Design and application of a high-precision counterweighted self-calibrating surface thermometer.

Abstract

In this study, a high-precision counterweight self-calibrating surface thermometer is designed to reduce human and environmental influences on a thermocouple surface thermometer during measuring. A self-weighted spring structure based on a copper substrate is designed to ensure perfect contact between the surface thermometer and the temperature source. In conjunction, a wind guard is coupled with insulating materials to optimize the thermal exchange of the surface thermometer. Subsequently, the maximum error is reduced to ±1.5 °C by system hardware optimization. However, hardware calibration alone is insufficient. Furthermore, a back propagation neural network is employed to calibrate the surface thermometer. Temperature sensor data are collected under various surface source temperatures and airflow velocities to train the neural network. Hence, the effectiveness of the proposed Gaussian function in enhancing the measurement accuracy of the surface temperature sensor is demonstrated.

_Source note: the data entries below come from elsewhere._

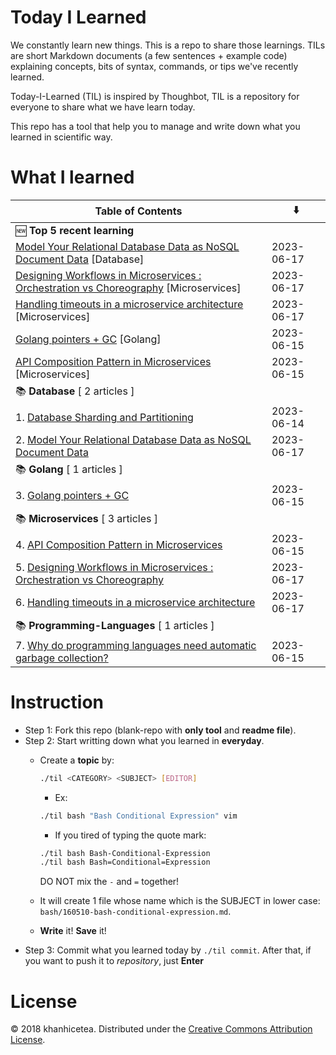 # Today I Learned

We constantly learn new things. This is a repo to share those learnings.
TILs are short Markdown documents (a few sentences + example code) explaining
concepts, bits of syntax, commands, or tips we've recently learned.

Today-I-Learned (TIL) is inspired by Thoughbot, TIL is a repository for everyone to share what we have learn today.

This repo has a tool that help you to manage and write down what you learned in scientific way.

# What I learned

| Table of Contents | ⬇️ |
| -------- | -------- |
| 🆕 **Top 5 recent learning** | |
| [Model Your Relational Database Data as NoSQL Document Data](Database/Model-Your-Relational-Database-Data-as-NoSQL-Document-Data.md) [Database] | 2023-06-17 |
| [Designing Workflows in Microservices : Orchestration vs Choreography](Microservices/Designing-Workflows-in-Microservices-:-Orchestration-vs-Choreography.md) [Microservices] | 2023-06-17 |
| [Handling timeouts in a microservice architecture](Microservices/Handling-timeouts-in-a-microservice-architecture.md) [Microservices] | 2023-06-17 |
| [Golang pointers + GC](Golang/Golang-pointers-+-GC.md) [Golang] | 2023-06-15 |
| [API Composition Pattern in Microservices](Microservices/API-Composition-Pattern-in-Microservices.md) [Microservices] | 2023-06-15 |
| 📚 **Database** [ 2 articles ] | |
| 1. [Database Sharding and Partitioning](Database/Database-Sharding-and-Partitioning.md) | 2023-06-14 |
| 2. [Model Your Relational Database Data as NoSQL Document Data](Database/Model-Your-Relational-Database-Data-as-NoSQL-Document-Data.md) | 2023-06-17 |
| 📚 **Golang** [ 1 articles ] | |
| 3. [Golang pointers + GC](Golang/Golang-pointers-+-GC.md) | 2023-06-15 |
| 📚 **Microservices** [ 3 articles ] | |
| 4. [API Composition Pattern in Microservices](Microservices/API-Composition-Pattern-in-Microservices.md) | 2023-06-15 |
| 5. [Designing Workflows in Microservices : Orchestration vs Choreography](Microservices/Designing-Workflows-in-Microservices-:-Orchestration-vs-Choreography.md) | 2023-06-17 |
| 6. [Handling timeouts in a microservice architecture](Microservices/Handling-timeouts-in-a-microservice-architecture.md) | 2023-06-17 |
| 📚 **Programming-Languages** [ 1 articles ] | |
| 7. [Why do programming languages need automatic garbage collection?](Programming-Languages/Why-do-programming-languages-need-automatic-garbage-collection?.md) | 2023-06-15 |


# Instruction

- Step 1: Fork this repo (blank-repo with **only tool** and **readme file**).
- Step 2: Start writting down what you learned in **everyday**.
  + Create a **topic** by:

    ```bash
    ./til <CATEGORY> <SUBJECT> [EDITOR]
    ```

    - Ex:

    ```bash
    ./til bash "Bash Conditional Expression" vim
    ```

    - If you tired of typing the quote mark:

    ```bash
    ./til bash Bash-Conditional-Expression
    ./til bash Bash=Conditional=Expression
    ```

    DO NOT mix the `-` and `=` together!
  + It will create 1 file whose name which is the SUBJECT in lower case:  `bash/160510-bash-conditional-expression.md`.
  + **Write** it! **Save** it!
- Step 3: Commit what you learned today by `./til commit`. After that, if you want to push it to _repository_, just **Enter**

# License

© 2018 khanhicetea.
Distributed under the [Creative Commons Attribution License][license].

[license]: http://creativecommons.org/licenses/by/3.0/
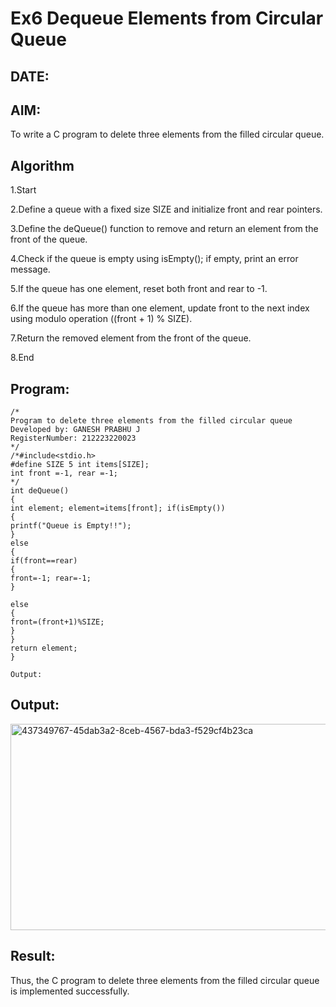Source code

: # Ex6 Dequeue Elements from Circular Queue
## DATE:
## AIM:
To write a C program to delete three elements from the filled circular queue.

## Algorithm
1.Start

2.Define a queue with a fixed size SIZE and initialize front and rear pointers.

3.Define the deQueue() function to remove and return an element from the front of the queue.

4.Check if the queue is empty using isEmpty(); if empty, print an error message.

5.If the queue has one element, reset both front and rear to -1.

6.If the queue has more than one element, update front to the next index using modulo operation ((front + 1) % SIZE).

7.Return the removed element from the front of the queue.

8.End

## Program:
```
/*
Program to delete three elements from the filled circular queue
Developed by: GANESH PRABHU J
RegisterNumber: 212223220023
*/
/*#include<stdio.h>
#define SIZE 5 int items[SIZE];
int front =-1, rear =-1;
*/
int deQueue()
{
int element; element=items[front]; if(isEmpty())
{
printf("Queue is Empty!!");
}
else
{
if(front==rear)
{
front=-1; rear=-1;
}
 
else
{
front=(front+1)%SIZE;
}
}
return element;
}

Output:
```

## Output:

<img width="774" height="330" alt="437349767-45dab3a2-8ceb-4567-bda3-f529cf4b23ca" src="https://github.com/user-attachments/assets/8ae00bc0-4206-4d18-b2f1-9d5e66f2e786" />


## Result:
Thus, the C program to delete three elements from the filled circular queue is implemented successfully.
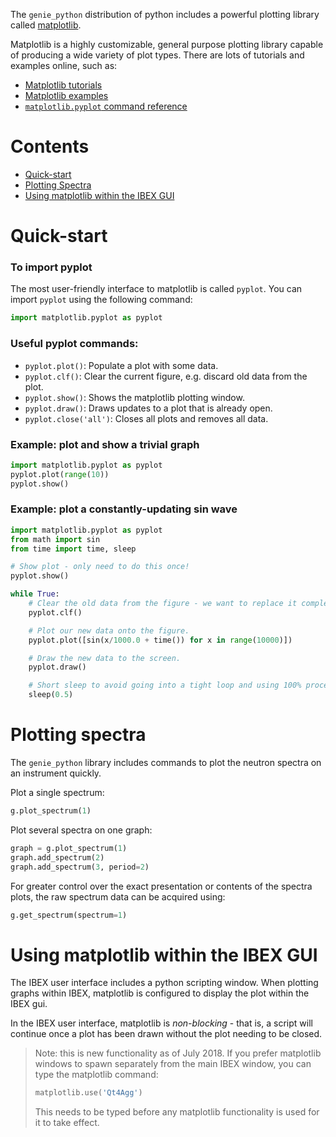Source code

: The `genie_python` distribution of python includes a powerful plotting library called [matplotlib](https://matplotlib.org/).

Matplotlib is a highly customizable, general purpose plotting library capable of producing a wide variety of plot types. There are lots of tutorials and examples online, such as:
- [Matplotlib tutorials](https://matplotlib.org/2.2.2/tutorials/index.html)
- [Matplotlib examples](https://matplotlib.org/2.2.2/gallery/index.html)
- [`matplotlib.pyplot` command reference](https://matplotlib.org/2.2.2/api/pyplot_summary.html)

# Contents
- [Quick-start](##quick-start)
- [Plotting Spectra](#plotting-spectra)
- [Using matplotlib within the IBEX GUI](#using-matplotlib-within-the-ibex-gui)

# Quick-start

### To import pyplot

The most user-friendly interface to matplotlib is called `pyplot`. You can import `pyplot` using the following command:

```python
import matplotlib.pyplot as pyplot
```

### Useful pyplot commands:
- `pyplot.plot()`: Populate a plot with some data.
- `pyplot.clf()`: Clear the current figure, e.g. discard old data from the plot.
- `pyplot.show()`: Shows the matplotlib plotting window.
- `pyplot.draw()`: Draws updates to a plot that is already open.
- `pyplot.close('all')`: Closes all plots and removes all data.


### Example: plot and show a trivial graph
```python
import matplotlib.pyplot as pyplot
pyplot.plot(range(10))
pyplot.show()
```

### Example: plot a constantly-updating sin wave
```python
import matplotlib.pyplot as pyplot
from math import sin
from time import time, sleep

# Show plot - only need to do this once!
pyplot.show()

while True:
    # Clear the old data from the figure - we want to replace it completely.
    pyplot.clf()  

    # Plot our new data onto the figure.
    pyplot.plot([sin(x/1000.0 + time()) for x in range(10000)])

    # Draw the new data to the screen.
    pyplot.draw()

    # Short sleep to avoid going into a tight loop and using 100% processor.
    sleep(0.5)
```

# Plotting spectra

The `genie_python` library includes commands to plot the neutron spectra on an instrument quickly.

Plot a single spectrum:
```python
g.plot_spectrum(1)
```

Plot several spectra on one graph:
```python
graph = g.plot_spectrum(1)
graph.add_spectrum(2)
graph.add_spectrum(3, period=2)
```

For greater control over the exact presentation or contents of the spectra plots, the raw spectrum data can be acquired using:
```python
g.get_spectrum(spectrum=1)
```

# Using matplotlib within the IBEX GUI

The IBEX user interface includes a python scripting window. When plotting graphs within IBEX, matplotlib is configured to display the plot within the IBEX gui. 

In the IBEX user interface, matplotlib is _non-blocking_ - that is, a script will continue once a plot has been drawn without the plot needing to be closed.

> Note: this is new functionality as of July 2018. If you prefer matplotlib windows to spawn separately from the main IBEX window, you can type the matplotlib command:
> ```python
> matplotlib.use('Qt4Agg')
> ```
> This needs to be typed before any matplotlib functionality is used for it to take effect.
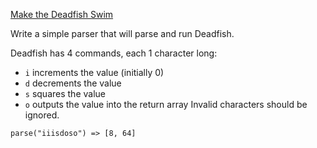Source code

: [Make the Deadfish Swim](https://www.codewars.com/kata/51e0007c1f9378fa810002a9)

Write a simple parser that will parse and run Deadfish.

Deadfish has 4 commands, each 1 character long:

- `i` increments the value (initially 0)
- `d` decrements the value
- `s` squares the value
- `o` outputs the value into the return array
Invalid characters should be ignored.
```
parse("iiisdoso") => [8, 64]
```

The results show higher stability and repeatability in temperature measurement than thermocouple-based surface thermometers. The proposed thermometer exhibits robustness against environmental and operational variability with a maximum indication error of -0.2 °C. In contrast, the maximum error of the surface thermometer is between -2.8 and -6.8 °C. Regarding repeatability, the standard deviation with the proposed device is 0.2%, highlighting its accuracy and consistency of performance. These results can mostly be attributed to the synergistic effect of clever mechanical design and software optimization, resulting in a surface thermometer with outstanding accuracy and repeatability.